- Activity:
Pick out the lines below that include the string "this".

- Entries supplied:
<<<<
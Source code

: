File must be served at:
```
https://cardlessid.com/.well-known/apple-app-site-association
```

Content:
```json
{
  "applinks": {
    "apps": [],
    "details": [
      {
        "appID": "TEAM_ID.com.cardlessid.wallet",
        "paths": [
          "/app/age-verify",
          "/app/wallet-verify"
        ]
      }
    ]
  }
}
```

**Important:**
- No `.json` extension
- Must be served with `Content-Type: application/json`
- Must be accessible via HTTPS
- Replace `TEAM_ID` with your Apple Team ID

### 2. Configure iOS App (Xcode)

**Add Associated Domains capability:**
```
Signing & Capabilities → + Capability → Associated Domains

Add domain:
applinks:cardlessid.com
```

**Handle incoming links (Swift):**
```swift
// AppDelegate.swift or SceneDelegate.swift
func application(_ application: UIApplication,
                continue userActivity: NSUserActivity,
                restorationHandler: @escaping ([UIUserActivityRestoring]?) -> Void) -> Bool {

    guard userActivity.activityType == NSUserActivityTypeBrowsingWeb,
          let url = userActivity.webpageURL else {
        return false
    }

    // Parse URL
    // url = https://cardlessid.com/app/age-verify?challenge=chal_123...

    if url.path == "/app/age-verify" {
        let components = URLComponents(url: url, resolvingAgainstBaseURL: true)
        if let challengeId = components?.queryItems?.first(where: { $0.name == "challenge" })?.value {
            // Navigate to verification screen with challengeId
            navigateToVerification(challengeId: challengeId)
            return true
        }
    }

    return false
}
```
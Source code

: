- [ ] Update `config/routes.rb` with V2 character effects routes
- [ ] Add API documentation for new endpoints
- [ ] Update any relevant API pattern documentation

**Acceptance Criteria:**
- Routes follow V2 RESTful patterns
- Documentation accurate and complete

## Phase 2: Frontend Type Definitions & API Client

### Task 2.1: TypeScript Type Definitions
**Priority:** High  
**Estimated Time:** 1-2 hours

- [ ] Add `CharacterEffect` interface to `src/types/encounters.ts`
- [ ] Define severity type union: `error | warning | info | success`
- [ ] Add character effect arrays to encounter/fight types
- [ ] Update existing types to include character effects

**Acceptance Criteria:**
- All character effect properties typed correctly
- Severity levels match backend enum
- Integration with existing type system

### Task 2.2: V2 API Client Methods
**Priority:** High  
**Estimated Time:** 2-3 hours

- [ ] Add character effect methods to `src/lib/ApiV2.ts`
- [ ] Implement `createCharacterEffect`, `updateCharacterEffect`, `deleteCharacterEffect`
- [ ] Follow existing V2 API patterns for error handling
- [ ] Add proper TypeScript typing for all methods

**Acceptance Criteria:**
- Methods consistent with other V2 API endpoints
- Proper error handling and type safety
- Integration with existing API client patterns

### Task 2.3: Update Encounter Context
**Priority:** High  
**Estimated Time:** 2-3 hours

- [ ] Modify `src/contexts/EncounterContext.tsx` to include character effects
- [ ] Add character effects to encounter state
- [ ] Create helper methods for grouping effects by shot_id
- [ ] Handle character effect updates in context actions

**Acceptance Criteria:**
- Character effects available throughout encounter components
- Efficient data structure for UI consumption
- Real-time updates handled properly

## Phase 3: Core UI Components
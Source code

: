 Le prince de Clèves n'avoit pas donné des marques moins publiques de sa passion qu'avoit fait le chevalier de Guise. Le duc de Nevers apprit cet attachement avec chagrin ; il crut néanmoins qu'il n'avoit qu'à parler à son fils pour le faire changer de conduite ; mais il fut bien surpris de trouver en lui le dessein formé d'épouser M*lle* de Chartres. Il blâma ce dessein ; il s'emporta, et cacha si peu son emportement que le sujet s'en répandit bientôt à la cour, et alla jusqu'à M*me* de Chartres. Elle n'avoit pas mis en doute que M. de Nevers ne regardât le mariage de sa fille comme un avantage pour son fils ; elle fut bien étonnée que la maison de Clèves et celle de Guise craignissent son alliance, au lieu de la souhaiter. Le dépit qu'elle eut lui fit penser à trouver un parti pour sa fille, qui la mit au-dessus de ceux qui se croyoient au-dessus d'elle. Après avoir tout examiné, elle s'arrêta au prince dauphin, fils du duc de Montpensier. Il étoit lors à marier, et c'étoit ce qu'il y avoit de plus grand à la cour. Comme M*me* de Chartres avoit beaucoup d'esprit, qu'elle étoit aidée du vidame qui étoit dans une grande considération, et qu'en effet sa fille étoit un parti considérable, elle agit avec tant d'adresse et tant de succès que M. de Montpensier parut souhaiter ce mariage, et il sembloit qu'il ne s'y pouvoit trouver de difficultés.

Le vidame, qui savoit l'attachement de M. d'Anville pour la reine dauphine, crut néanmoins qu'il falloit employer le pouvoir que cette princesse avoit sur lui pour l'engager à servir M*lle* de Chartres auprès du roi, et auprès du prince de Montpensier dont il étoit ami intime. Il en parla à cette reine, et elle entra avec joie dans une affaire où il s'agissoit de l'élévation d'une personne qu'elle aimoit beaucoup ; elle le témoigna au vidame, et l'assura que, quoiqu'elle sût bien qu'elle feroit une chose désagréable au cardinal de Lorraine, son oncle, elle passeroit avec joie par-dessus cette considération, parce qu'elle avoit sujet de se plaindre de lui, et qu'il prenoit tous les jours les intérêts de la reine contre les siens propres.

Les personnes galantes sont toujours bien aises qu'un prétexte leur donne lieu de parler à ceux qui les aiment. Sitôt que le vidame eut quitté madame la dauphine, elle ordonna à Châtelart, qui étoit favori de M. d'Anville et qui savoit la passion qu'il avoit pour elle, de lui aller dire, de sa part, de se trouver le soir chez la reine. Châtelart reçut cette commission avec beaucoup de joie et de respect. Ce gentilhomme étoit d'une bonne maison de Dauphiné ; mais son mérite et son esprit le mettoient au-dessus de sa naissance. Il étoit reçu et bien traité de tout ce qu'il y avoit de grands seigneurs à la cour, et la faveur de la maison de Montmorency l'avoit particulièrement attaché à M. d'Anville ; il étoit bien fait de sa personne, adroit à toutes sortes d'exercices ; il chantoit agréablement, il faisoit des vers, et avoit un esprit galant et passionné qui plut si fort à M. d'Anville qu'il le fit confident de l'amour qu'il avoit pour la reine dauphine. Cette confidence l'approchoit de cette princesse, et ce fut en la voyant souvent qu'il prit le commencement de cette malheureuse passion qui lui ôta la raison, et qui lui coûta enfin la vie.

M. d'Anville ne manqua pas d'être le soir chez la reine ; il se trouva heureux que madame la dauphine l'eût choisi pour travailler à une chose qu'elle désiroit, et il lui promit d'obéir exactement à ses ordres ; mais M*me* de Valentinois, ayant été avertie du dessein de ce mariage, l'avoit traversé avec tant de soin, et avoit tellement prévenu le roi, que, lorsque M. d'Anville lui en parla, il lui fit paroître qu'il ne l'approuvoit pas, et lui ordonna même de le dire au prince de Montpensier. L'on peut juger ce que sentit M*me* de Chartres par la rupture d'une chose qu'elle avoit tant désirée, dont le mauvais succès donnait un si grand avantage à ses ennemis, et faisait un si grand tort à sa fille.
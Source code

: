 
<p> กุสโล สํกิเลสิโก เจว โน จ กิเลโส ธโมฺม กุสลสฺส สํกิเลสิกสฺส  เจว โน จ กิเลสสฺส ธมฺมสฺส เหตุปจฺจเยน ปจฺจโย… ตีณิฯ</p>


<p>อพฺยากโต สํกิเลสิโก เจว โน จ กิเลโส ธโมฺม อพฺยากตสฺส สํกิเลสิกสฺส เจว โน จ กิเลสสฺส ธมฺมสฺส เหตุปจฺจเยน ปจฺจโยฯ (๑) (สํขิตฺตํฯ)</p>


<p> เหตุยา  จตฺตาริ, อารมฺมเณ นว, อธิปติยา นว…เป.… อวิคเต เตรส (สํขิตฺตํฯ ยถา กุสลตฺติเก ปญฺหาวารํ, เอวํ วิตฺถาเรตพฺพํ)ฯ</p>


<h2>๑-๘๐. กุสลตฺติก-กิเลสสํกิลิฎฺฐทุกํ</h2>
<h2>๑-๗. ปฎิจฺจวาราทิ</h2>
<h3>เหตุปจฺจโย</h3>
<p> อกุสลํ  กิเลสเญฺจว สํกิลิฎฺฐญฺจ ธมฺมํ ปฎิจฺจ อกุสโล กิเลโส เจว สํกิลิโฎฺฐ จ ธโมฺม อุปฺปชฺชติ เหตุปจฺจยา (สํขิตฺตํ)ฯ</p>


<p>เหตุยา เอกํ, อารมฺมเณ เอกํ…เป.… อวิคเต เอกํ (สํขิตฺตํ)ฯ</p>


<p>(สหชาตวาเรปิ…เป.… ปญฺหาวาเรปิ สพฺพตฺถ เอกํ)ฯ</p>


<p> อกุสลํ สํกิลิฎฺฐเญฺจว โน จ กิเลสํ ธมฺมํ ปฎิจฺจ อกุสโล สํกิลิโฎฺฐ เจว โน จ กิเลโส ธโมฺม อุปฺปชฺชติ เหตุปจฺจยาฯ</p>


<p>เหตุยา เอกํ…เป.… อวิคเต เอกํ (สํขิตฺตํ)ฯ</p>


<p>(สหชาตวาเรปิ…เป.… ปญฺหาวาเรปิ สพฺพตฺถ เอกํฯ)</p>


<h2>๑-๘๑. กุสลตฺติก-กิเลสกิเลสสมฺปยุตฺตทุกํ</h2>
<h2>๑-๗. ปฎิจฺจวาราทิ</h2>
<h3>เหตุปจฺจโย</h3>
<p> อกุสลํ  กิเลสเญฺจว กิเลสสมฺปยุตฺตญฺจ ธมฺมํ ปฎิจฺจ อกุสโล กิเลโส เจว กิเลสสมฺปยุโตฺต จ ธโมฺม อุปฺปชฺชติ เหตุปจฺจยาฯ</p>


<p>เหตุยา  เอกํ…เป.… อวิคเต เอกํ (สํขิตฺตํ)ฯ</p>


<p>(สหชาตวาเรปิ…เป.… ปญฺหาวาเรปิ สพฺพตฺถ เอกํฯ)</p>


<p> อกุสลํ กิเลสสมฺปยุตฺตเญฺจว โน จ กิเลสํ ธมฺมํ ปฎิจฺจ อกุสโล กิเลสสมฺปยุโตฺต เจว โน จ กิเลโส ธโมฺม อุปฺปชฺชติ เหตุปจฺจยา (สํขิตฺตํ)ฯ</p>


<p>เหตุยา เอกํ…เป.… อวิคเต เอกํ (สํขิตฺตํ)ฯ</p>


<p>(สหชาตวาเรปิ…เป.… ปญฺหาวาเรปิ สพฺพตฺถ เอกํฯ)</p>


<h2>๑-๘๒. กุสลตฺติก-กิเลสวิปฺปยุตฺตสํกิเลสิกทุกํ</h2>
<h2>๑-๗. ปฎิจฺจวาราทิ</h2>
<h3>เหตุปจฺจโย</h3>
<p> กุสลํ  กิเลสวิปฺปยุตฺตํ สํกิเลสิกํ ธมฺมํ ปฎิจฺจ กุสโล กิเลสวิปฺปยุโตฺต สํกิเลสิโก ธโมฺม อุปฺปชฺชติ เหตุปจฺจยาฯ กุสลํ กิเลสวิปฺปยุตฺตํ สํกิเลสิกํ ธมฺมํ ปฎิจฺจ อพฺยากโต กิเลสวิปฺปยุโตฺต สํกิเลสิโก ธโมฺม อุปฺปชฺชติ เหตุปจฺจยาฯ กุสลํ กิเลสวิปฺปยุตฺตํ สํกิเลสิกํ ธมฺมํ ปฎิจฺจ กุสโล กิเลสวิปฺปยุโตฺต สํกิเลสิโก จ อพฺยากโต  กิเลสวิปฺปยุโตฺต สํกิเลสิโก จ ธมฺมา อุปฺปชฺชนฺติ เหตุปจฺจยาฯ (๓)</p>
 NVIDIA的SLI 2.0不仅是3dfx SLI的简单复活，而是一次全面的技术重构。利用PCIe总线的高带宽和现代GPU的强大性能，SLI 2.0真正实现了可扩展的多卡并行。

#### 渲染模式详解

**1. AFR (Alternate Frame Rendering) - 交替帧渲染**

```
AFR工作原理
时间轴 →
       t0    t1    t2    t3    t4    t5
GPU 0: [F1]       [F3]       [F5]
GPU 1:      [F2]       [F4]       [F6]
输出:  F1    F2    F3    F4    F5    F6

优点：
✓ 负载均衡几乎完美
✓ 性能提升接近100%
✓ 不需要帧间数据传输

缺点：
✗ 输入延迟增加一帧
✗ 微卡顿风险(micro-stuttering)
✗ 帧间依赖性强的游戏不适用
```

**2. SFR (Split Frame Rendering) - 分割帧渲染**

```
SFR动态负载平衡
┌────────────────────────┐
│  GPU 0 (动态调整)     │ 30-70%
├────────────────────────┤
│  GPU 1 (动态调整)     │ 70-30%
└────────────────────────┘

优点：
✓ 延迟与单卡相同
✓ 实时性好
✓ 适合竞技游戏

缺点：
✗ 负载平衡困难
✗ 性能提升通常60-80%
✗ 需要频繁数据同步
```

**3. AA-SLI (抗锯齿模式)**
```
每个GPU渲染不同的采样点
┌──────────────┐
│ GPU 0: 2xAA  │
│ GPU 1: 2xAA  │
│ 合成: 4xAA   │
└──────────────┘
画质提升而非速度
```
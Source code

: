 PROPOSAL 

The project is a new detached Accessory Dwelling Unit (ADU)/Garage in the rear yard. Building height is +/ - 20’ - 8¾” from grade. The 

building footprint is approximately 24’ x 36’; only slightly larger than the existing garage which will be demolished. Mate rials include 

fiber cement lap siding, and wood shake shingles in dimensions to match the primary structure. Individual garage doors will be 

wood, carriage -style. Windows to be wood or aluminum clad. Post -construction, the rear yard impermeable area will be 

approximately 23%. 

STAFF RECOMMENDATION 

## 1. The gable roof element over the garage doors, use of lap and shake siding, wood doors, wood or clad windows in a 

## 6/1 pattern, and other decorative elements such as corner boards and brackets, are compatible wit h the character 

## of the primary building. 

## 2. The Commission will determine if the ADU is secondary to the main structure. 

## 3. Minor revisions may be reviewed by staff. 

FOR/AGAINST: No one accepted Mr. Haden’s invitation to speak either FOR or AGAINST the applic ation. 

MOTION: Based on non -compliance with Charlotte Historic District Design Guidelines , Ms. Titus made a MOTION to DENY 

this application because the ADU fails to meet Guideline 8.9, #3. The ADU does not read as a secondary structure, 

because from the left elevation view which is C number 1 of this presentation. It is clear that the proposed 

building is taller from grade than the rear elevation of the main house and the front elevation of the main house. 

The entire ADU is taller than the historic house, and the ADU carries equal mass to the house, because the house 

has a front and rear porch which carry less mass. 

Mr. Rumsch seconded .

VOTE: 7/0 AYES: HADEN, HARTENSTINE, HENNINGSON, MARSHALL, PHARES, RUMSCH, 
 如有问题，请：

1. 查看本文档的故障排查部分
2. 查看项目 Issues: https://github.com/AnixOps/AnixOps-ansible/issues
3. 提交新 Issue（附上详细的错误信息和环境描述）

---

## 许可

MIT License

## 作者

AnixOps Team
>>>>
- Written reply:
this application because the ADU fails to meet Guideline 8.9, #3. The ADU does not read as a secondary structure, 
because from the left elevation view which is C number 1 of this presentation. It is clear that the proposed 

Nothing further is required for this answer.